Nash's dream of playing at a major Division I lacrosse school seemed all but a distance fantasy for the midfielder.

"Going to a small school I felt the chances of me playing Division I ball were pretty slim," Nash said. "Basically, it was a confidence issue. It wasn't until after I started playing for clubs outside of the community with top prospects that I realized that I could hang with the best of them. After that, I started to applying myself more and I changed completely."

In his own words, when he was pulled up to the varsity as a sophomore he still didn't have "enough confidence as a player to contribute as much."

Coincidentally, though, Syrrus said that he became more comfortable in his own skin when his younger brother, Adrian, was also brought up to varsity his freshman year during (Syrrus's junior year).
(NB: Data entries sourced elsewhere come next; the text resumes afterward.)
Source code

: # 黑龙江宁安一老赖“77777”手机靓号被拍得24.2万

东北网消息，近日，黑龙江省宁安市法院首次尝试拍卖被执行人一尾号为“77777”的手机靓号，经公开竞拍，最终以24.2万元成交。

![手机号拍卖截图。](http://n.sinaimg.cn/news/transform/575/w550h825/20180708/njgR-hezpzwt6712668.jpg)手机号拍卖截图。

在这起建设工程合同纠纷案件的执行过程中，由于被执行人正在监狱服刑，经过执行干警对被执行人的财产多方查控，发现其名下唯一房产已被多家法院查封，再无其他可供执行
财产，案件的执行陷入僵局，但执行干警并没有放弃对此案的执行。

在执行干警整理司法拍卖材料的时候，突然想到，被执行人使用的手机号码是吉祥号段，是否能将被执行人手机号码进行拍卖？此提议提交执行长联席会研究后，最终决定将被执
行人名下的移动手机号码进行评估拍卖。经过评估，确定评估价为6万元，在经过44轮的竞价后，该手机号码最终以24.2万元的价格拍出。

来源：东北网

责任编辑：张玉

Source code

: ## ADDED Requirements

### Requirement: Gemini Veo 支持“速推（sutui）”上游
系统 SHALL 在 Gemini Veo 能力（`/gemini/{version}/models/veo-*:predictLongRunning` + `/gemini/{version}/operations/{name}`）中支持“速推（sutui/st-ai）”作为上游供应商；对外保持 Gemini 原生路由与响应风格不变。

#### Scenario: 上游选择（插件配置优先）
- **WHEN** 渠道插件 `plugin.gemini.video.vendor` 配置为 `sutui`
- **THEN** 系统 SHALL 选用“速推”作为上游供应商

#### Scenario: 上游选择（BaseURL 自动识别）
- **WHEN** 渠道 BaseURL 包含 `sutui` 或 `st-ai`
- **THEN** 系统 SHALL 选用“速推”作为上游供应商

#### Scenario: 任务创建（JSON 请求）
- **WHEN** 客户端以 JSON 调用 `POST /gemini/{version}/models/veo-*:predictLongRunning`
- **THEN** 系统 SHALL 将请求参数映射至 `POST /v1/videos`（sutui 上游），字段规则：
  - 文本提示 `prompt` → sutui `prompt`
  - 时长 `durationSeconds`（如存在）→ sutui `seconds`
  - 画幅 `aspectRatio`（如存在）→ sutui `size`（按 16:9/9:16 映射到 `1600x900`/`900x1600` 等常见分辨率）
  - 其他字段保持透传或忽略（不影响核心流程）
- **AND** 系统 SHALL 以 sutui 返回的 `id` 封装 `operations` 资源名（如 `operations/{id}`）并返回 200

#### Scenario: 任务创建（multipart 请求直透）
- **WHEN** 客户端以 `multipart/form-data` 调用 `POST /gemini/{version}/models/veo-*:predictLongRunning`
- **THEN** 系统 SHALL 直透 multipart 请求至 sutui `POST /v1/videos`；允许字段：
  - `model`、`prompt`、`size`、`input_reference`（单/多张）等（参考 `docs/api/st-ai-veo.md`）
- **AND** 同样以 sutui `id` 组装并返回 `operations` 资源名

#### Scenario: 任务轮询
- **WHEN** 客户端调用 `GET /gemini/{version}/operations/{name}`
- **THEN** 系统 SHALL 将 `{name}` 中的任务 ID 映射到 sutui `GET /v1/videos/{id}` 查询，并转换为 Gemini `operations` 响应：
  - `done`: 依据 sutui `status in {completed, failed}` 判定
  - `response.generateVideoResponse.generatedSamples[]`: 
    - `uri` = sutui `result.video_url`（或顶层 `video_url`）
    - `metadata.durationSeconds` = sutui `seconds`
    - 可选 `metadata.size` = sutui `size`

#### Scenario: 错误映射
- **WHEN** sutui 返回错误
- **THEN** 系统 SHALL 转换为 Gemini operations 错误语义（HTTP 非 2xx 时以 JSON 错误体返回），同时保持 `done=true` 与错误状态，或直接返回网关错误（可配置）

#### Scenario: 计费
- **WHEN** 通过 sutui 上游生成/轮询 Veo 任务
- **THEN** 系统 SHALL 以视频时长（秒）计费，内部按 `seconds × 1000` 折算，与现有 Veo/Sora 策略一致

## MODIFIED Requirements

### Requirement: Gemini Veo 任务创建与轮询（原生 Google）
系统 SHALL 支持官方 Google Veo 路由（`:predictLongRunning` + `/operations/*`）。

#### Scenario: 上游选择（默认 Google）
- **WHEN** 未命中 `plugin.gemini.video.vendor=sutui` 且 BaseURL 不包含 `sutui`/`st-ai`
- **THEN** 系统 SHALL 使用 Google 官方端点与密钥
"Playing with Adrian in high school was when I was at my best," Syrrus said. "It was a combination of the knowledge of each other's games, the intangibles, and a brotherly competition when we played."

He continued, "As I did my first year on varsity, he was trying to find his role on the team and therefore, was more reserved than he should have been as well. It wasn't until my senior year that we were both fully up and running I would say. Thankfully, he has two more years left in high school to develop. Needless to say, he is ahead of schedule."
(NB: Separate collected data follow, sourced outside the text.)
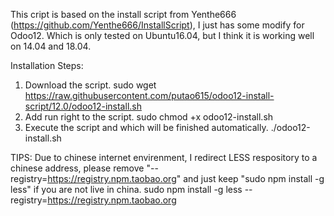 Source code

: This cript is based on the install script from Yenthe666 (https://github.com/Yenthe666/InstallScript), I just has some modify for Odoo12. Which is only tested on Ubuntu16.04, but I think it is working well on 14.04 and 18.04.

Installation Steps:
1. Download the script.
sudo wget https://raw.githubusercontent.com/putao615/odoo12-install-script/12.0/odoo12-install.sh
2. Add run right to the script.
sudo chmod +x odoo12-install.sh
3. Execute the script and which will be finished automatically.
./odoo12-install.sh


TIPS: Due to chinese internet envirenment, I redirect LESS respository to a chinese address, please remove "--registry=https://registry.npm.taobao.org" and just keep "sudo npm install -g less" if you are not live in china.
sudo npm install -g less --registry=https://registry.npm.taobao.org
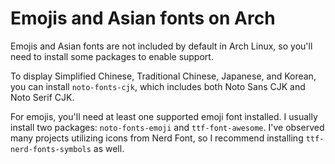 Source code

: # Emojis and Asian fonts on Arch

Emojis and Asian fonts are not included by default in Arch Linux, so you'll need to install some packages to enable support.

To display Simplified Chinese, Traditional Chinese, Japanese, and Korean, you can install `noto-fonts-cjk`, which includes both Noto Sans CJK and Noto Serif CJK.

For emojis, you'll need at least one supported emoji font installed. I usually install two packages: `noto-fonts-emoji` and `ttf-font-awesome`. I've observed many projects utilizing icons from Nerd Font, so I recommend installing `ttf-nerd-fonts-symbols` as well.
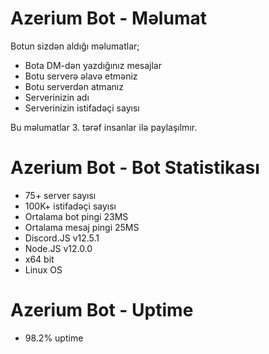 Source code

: # Azerium Bot - Məlumat

Botun sizdən aldığı məlumatlar;

- Bota DM-dən yazdığınız mesajlar
- Botu serverə əlavə etməniz
- Botu serverdən atmanız
- Serverinizin adı
- Serverinizin istifadəçi sayısı

Bu məlumatlar 3. tərəf insanlar ilə paylaşılmır.

# Azerium Bot - Bot Statistikası

- 75+ server sayısı
- 100K+ istifadəçi sayısı
- Ortalama bot pingi 23MS
- Ortalama mesaj pingi 25MS
- Discord.JS v12.5.1
- Node.JS v12.0.0 
- x64 bit
- Linux OS

# Azerium Bot - Uptime
- 98.2% uptime
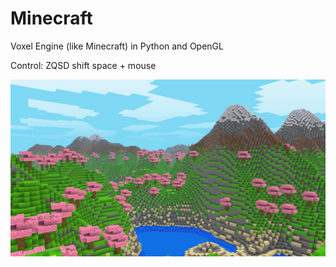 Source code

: # Minecraft
Voxel Engine (like Minecraft) in Python and OpenGL 

Control: ZQSD shift space + mouse

![minecraft](/screenshot/0.jpg)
Syrrus has always taken pride in teaching Adrian when it came to the sport.

"I've played more lacrosse and have more experience," Syrrus said. "I know that if I teach him everything I know he'll grow up to be even better."

When it comes to the brother's play, Syrrus points out that he and Adrian have very contrasting play styles which helped out his high school team out tremendously the last few seasons.
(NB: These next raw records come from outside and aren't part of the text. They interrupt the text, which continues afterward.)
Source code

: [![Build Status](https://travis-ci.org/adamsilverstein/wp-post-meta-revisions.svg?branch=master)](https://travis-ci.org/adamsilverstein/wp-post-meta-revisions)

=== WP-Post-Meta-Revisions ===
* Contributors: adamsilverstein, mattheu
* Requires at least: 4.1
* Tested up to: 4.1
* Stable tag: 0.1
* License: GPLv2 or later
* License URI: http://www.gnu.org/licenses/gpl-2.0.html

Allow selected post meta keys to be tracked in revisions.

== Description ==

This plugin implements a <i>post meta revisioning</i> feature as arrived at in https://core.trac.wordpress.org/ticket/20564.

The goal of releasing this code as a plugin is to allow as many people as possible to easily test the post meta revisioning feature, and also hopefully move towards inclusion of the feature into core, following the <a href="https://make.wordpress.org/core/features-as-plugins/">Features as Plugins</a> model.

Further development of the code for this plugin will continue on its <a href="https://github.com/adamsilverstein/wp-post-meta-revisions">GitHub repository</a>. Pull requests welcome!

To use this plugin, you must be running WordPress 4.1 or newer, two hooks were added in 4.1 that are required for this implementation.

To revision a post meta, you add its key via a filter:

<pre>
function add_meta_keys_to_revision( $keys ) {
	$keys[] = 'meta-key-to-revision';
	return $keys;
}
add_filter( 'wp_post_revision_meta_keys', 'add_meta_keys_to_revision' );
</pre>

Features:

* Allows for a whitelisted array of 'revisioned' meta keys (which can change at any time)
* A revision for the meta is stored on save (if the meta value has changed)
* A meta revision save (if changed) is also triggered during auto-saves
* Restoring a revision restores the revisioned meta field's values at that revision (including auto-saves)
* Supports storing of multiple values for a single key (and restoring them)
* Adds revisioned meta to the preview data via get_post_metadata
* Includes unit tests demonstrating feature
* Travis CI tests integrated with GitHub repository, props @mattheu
"He is more of a finesse and skill oriented player whereas I sometimes resemble a football player in lacrosse gear," he said. "We learn from each other in this way. He is seeking to improve his physicality and for me, it is the lacrosse specific skill set to improve."

In his junior and senior years at Tully (N.Y.), he shined, netting 53 goals, dished out 39 assists and scooped up 187 ground balls. The well-rounded, balanced seasons had Syracuse taking notice.

"The recruiting process was a very new experience," Syrrus said. "Getting calls and emails from coaches and going on visits was surreal because I'm the oldest of four children, so no one has done it before. My parents definitely made it a ton easier by guiding me and advising my decisions. Going through this with me made it a lot easier for Adrian getting recruited."

"When I got the call from Syracuse," he said, "I jumped at the chance to play for the Orange. I took a visit soon after where Coach Lelan Rodgers showed my family and I around the sports facilities at Manley. I also met the rest of the coaching staff as well."

Before even stepping onto Syracuse's campus, Syrrus knew that this was the school he wanted to play for.

"All the tradition at the school and the hype associated with the name had a great impact on my decision," he said. "The things I liked the most was that I would be close to home, it's where the majority of my family went to school, and the academic programs at SU are outstanding."

Syrrus strongly considered Loyola University and Manhattan College for the longest time but always held onto some slight hope that he would one day suit up for the Orange, following in his Uncle Solomon Bliss's footsteps.

Bliss captained the Orange in his final two years (2002-03) at Syracuse and was a two-time All-American on defense.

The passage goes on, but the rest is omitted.